The trial court's order provided in pertinent parts:
"IT IS ORDERED that the defendant, COMMONWEALTH EDISON COMPANY, pay to the Gust K. Newberg Construction Company the total amount of their lien which is $15,447.22.
* * *
It further appearing that the law firm of Cooney and Stenn and the law firm of Raymond L. Lannon has expended $3,228.94 in the preparation of this claim of MELVIN VANDYGRIFF v. COMMONWEALTH EDISON COMPANY.
* * *
It further appearing that the plaintiff, MELVIN VANDYGRIFF, has entered into a contract with the law firms of Cooney and Stenn and Raymond L. Lannon in which he agreed to pay legal fees in the amount of 40% in the event that suit is filed, and it appearing that the plaintiff after deducting legal fees of 40%, deducting court costs of $3,228.94 and deducting the $15,447.22, which is to be paid back to the Gust K. Newberg Construction Company, there remains a net figure of $137,323.84.
IT IS FURTHER ORDERED that as of the present the Gust K. Newberg Construction Company shall not be required to pay any further payments under the workmen's compensation act.
IT IS FURTHER ORDERED that they shall be given credit for any payments which they may be obligated to pay by way of permanent total disability payments or future medical payments until such sums or obligations or bills shall have reached the total amount of $137,323.84."
In Railkar v. Boll (1970), 125 Ill. App.2d 203, 260 N.E.2d 851, the plaintiff's employer and its compensation insurer intervened, contending inter alia that the statutory fee is limited to 25% of the amount reimbursed to the employer. The employee's attorney contended that the gross amount of the personal injury judgment should be the basis of the fees. The court found that section 138.5(b) should be read to apply the fee to 25% of the entire subrogation fund, that is, the entire amount of the judgment against the third-party tortfeasor. ( 125 Ill. App.2d 203, 209-10, 260 N.E.2d 851, 854.) See Kimpling v. Canty (1973), 13 Ill. App.3d 919, 922, 300 N.E.2d 839, 841.
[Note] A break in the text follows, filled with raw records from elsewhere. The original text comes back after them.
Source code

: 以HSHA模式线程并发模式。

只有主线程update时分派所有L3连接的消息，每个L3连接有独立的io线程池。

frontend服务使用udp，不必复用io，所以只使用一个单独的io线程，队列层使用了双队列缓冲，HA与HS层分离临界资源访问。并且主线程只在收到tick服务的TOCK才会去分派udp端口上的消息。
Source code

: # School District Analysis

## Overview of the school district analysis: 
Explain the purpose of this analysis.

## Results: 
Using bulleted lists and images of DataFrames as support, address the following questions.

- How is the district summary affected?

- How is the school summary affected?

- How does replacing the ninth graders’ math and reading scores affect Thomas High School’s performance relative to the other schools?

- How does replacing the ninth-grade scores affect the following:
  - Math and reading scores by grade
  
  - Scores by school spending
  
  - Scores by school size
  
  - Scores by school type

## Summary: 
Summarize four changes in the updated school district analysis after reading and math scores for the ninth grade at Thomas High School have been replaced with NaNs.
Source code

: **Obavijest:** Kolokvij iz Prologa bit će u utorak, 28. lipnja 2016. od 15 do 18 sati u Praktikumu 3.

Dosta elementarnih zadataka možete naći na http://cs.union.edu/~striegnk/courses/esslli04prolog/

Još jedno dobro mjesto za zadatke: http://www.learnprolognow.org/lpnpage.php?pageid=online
The order of the circuit court is reversed as to attorneys' fees and Newberg's credit and remanded for the entry of an order that Newberg shall be given credit for any payments which they may be obligated to pay by way of permanent total disability payments or future medical payments until such sums or obligations or bills shall have been paid in full, but not to exceed the total of $176,323.84, computed as follows:Total settlement of $260,000.00 Less: Workmen's compensation already paid $15,447.22 Costs 3,228.94 Attorneys' fees (25% of $260,000.00) 65,000.00 83,676.16 _____________________________ $176,323.84. Reversed and remanded with directions.
GOLDBERG, P.J., and McGLOON, J., concur.